Systematic review of published cases of ID rupture
The systematic search yielded 104 studies from PubMed and from the reference lists (Supplementary Figure 1). Seventy studies were excluded after reviewing title/ abstracts. After assessing the eligibility from full texts of 34 studies, 21 were excluded. Full text was not available for 7 studies, and 14 studies did not match the inclusion criteria.
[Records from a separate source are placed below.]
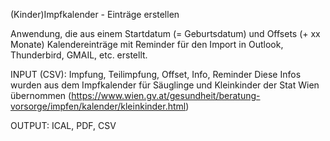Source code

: (Kinder)Impfkalender - Einträge erstellen

Anwendung, die aus einem Startdatum (= Geburtsdatum) und Offsets (+ xx Monate) Kalendereinträge mit Reminder für den Import in Outlook, Thunderbird, GMAIL, etc. erstellt.

INPUT (CSV): Impfung, Teilimpfung, Offset, Info, Reminder
Diese Infos wurden aus dem Impfkalender für Säuglinge und Kleinkinder der Stat Wien übernommen (https://www.wien.gv.at/gesundheit/beratung-vorsorge/impfen/kalender/kleinkinder.html)

OUTPUT: ICAL, PDF, CSV 


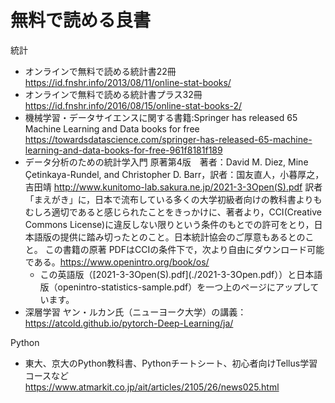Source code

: # 無料で読める良書

統計
- オンラインで無料で読める統計書22冊 https://id.fnshr.info/2013/08/11/online-stat-books/
- オンラインで無料で読める統計書プラス32冊 https://id.fnshr.info/2016/08/15/online-stat-books-2/
- 機械学習・データサイエンスに関する書籍:Springer has released 65 Machine Learning and Data books for free https://towardsdatascience.com/springer-has-released-65-machine-learning-and-data-books-for-free-961f8181f189
- データ分析のための統計学入門 原著第4版　著者：David M. Diez, Mine Çetinkaya-Rundel, and Christopher D. Barr，訳者：国友直人，小暮厚之，吉田靖
http://www.kunitomo-lab.sakura.ne.jp/2021-3-3Open(S).pdf
訳者「まえがき」に，日本で流布している多くの大学初級者向けの教科書よりもむしろ適切であると感じられたことをきっかけに、著者より，CCI(Creative Commons License)に違反しない限りという条件のもとでの許可をとり，日本語版の提供に踏み切ったとのこと。日本統計協会のご厚意もあるとのこと。
この書籍の原著
PDFはCCIの条件下で，次より自由にダウンロード可能である。https://www.openintro.org/book/os/
	- この英語版（[2021-3-3Open(S).pdf](./2021-3-3Open.pdf））と日本語版（openintro-statistics-sample.pdf）を一つ上のページにアップしています。
- 深層学習 ヤン・ルカン氏（ニューヨーク大学）の講義：https://atcold.github.io/pytorch-Deep-Learning/ja/

Python
- 東大、京大のPython教科書、Pythonチートシート、初心者向けTellus学習コースなど　https://www.atmarkit.co.jp/ait/articles/2105/26/news025.html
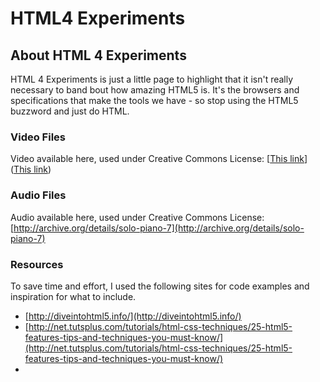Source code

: 
HTML4 Experiments
=================

## About HTML 4 Experiments

HTML 4 Experiments is just a little page to highlight that it isn't really necessary to band bout how amazing HTML5 is. It's the browsers and specifications that make the tools we have - so stop using the HTML5 buzzword and just do HTML.

### Video Files

Video available here, used under Creative Commons License:
[[This link](http://example.net/)]([This link](http://example.net/))

### Audio Files

Audio available here, used under Creative Commons License:
[http://archive.org/details/solo-piano-7](http://archive.org/details/solo-piano-7)

### Resources 

To save time and effort, I used the following sites for code examples and inspiration for what to include.

* [http://diveintohtml5.info/](http://diveintohtml5.info/)
* [http://net.tutsplus.com/tutorials/html-css-techniques/25-html5-features-tips-and-techniques-you-must-know/](http://net.tutsplus.com/tutorials/html-css-techniques/25-html5-features-tips-and-techniques-you-must-know/)
* []()

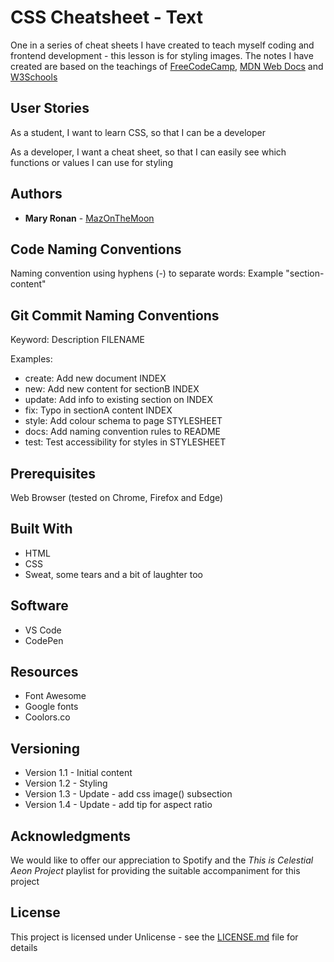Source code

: # CSS Cheatsheet - Text
 One in a series of cheat sheets I have created to teach myself coding and frontend development - this lesson is for styling images. The notes I have created are based on the teachings of [FreeCodeCamp](https://www.freecodecamp.org/), [MDN Web Docs](https://developer.mozilla.org) and [W3Schools](https://www.w3schools.com/)

## User Stories 
As a student, I want to learn CSS, so that I can be a developer

As a developer, I want a cheat sheet, so that I can easily see which functions or values I can use for styling

## Authors
* **Mary Ronan** - [MazOnTheMoon](https://github.com/MazontheMoon)

## Code Naming Conventions

Naming convention using hyphens (-) to separate words:
Example "section-content"

## Git Commit Naming Conventions

Keyword: Description FILENAME

Examples:

* create: Add new document INDEX
* new: Add new content for sectionB INDEX
* update: Add info to existing section on INDEX
* fix: Typo in sectionA content INDEX
* style: Add colour schema to page STYLESHEET
* docs: Add naming convention rules to README
* test: Test accessibility for styles in STYLESHEET

 ## Prerequisites

 Web Browser (tested on Chrome, Firefox and Edge)

 ## Built With

 * HTML
 * CSS
 * Sweat, some tears and a bit of laughter too

 ## Software

 * VS Code
 * CodePen

 ## Resources

* Font Awesome
* Google fonts
* Coolors.co

## Versioning

* Version 1.1 - Initial content
* Version 1.2 - Styling
* Version 1.3 - Update - add css image() subsection
* Version 1.4 - Update - add tip for aspect ratio

## Acknowledgments
We would like to offer our appreciation to Spotify and the *This is Celestial Aeon Project* playlist for providing the suitable accompaniment for this project

## License

This project is licensed under Unlicense - see the [LICENSE.md](LICENSE.md) file for details

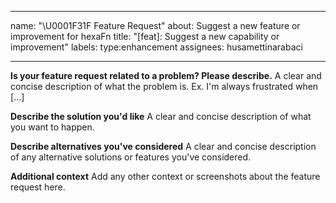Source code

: <!--
SPDX-FileCopyrightText: 2025 Hüsamettin Arabacı
SPDX-License-Identifier: MIT
-->
---
name: "\U0001F31F Feature Request"
about: Suggest a new feature or improvement for hexaFn
title: "[feat]: Suggest a new capability or improvement"
labels: type:enhancement
assignees: husamettinarabaci

---

**Is your feature request related to a problem? Please describe.**
A clear and concise description of what the problem is. Ex. I'm always frustrated when [...]

**Describe the solution you'd like**
A clear and concise description of what you want to happen.

**Describe alternatives you've considered**
A clear and concise description of any alternative solutions or features you've considered.

**Additional context**
Add any other context or screenshots about the feature request here.
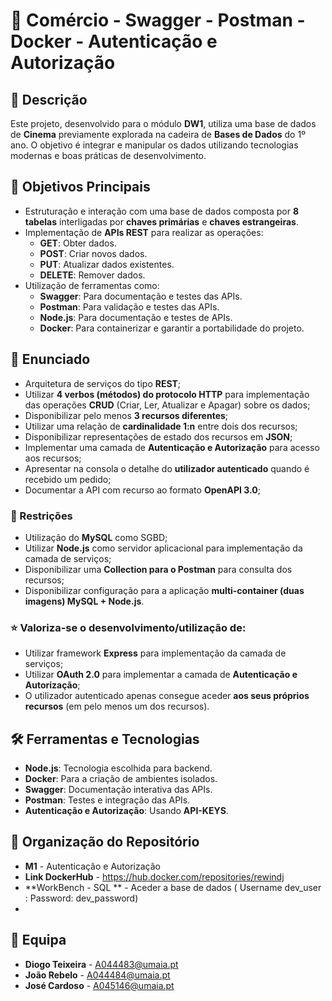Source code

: # 📌 Comércio - Swagger - Postman - Docker - Autenticação e Autorização

## 📖 Descrição
Este projeto, desenvolvido para o módulo **DW1**, utiliza uma base de dados de **Cinema** previamente explorada na cadeira de **Bases de Dados** do 1º ano. O objetivo é integrar e manipular os dados utilizando tecnologias modernas e boas práticas de desenvolvimento.

## 🎯 Objetivos Principais
- Estruturação e interação com uma base de dados composta por **8 tabelas** interligadas por **chaves primárias** e **chaves estrangeiras**.
- Implementação de **APIs REST** para realizar as operações:
  - **GET**: Obter dados.
  - **POST**: Criar novos dados.
  - **PUT**: Atualizar dados existentes.
  - **DELETE**: Remover dados.
- Utilização de ferramentas como:
  - **Swagger**: Para documentação e testes das APIs.
  - **Postman**: Para validação e testes das APIs.
  - **Node.js**: Para documentação e testes de APIs.
  - **Docker**: Para containerizar e garantir a portabilidade do projeto.

## 📜 Enunciado
- Arquitetura de serviços do tipo **REST**;
- Utilizar **4 verbos (métodos) do protocolo HTTP** para implementação das operações **CRUD** (Criar, Ler, Atualizar e Apagar) sobre os dados;
- Disponibilizar pelo menos **3 recursos diferentes**;
- Utilizar uma relação de **cardinalidade 1:n** entre dois dos recursos;
- Disponibilizar representações de estado dos recursos em **JSON**;
- Implementar uma camada de **Autenticação e Autorização** para acesso aos recursos;
- Apresentar na consola o detalhe do **utilizador autenticado** quando é recebido um pedido;
- Documentar a API com recurso ao formato **OpenAPI 3.0**;

### 🚫 Restrições
- Utilização do **MySQL** como SGBD;
- Utilizar **Node.js** como servidor aplicacional para implementação da camada de serviços;
- Disponibilizar uma **Collection para o Postman** para consulta dos recursos;
- Disponibilizar configuração para a aplicação **multi-container (duas imagens) MySQL + Node.js**.

### ⭐ Valoriza-se o desenvolvimento/utilização de:
- Utilizar framework **Express** para implementação da camada de serviços;
- Utilizar **OAuth 2.0** para implementar a camada de **Autenticação e Autorização**;
- O utilizador autenticado apenas consegue aceder **aos seus próprios recursos** (em pelo menos um dos recursos).

## 🛠️ Ferramentas e Tecnologias
- **Node.js**: Tecnologia escolhida para backend.
- **Docker**: Para a criação de ambientes isolados.
- **Swagger**: Documentação interativa das APIs.
- **Postman**: Testes e integração das APIs.
- **Autenticação e Autorização**: Usando **API-KEYS**.

## 📂 Organização do Repositório
- **M1** - Autenticação e Autorização
- **Link DockerHub** - https://hub.docker.com/repositories/rewindj
- **WorkBench - SQL ** - Aceder a base de dados ( Username dev_user : Password: dev_password)
- 

## 👥 Equipa
- **Diogo Teixeira** - A044483@umaia.pt
- **João Rebelo** - A044484@umaia.pt
- **José Cardoso** - A045146@umaia.pt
Eight studies were not suitable, three studies assessed the growth of IDs [6, 15, 26], one article was in the Japanese language [21], one was a hemodynamic study of stable IDs [1], and one study was a systematic review [8]. Finally, a total of 20 cases of ruptured IDs were included from 13 individual studies (Table 2, Supplementary Figures 2-5). Twelve studies were case reports, and one study was a case series. All the ruptured IDs were located at the PCom. The median age for ID rupture was 53 years, and 70% (14/20) were female. Images of the ID before rupture were available for 7 of the subsequently ruptured IDs. Of those 7 IDs, all were typical cone-shaped lesions at diagnosis. However, the branching vessel that should originate from the apex, could be visualized in only 4/7 of the IDs. Out of the IDs that ruptured in a follow-up, all of them had had previous SAHs from other aneurysms (5/7) or from unknown origin (2/7). Furthermore, de novo aneurysm formation was seen in 4 out of 7 patients in the time interval between ID diagnosis and rupture.
Discussion
In this study, we report the first large-scale follow-up study of 97 typical infundibular dilatations and 9 preaneurysmal lesions in patients with aneurysms. All the typical IDs remained stable in a total follow-up of 409.3 patient-years. One preaneurysmal lesion ruptured after 8 years of follow-up.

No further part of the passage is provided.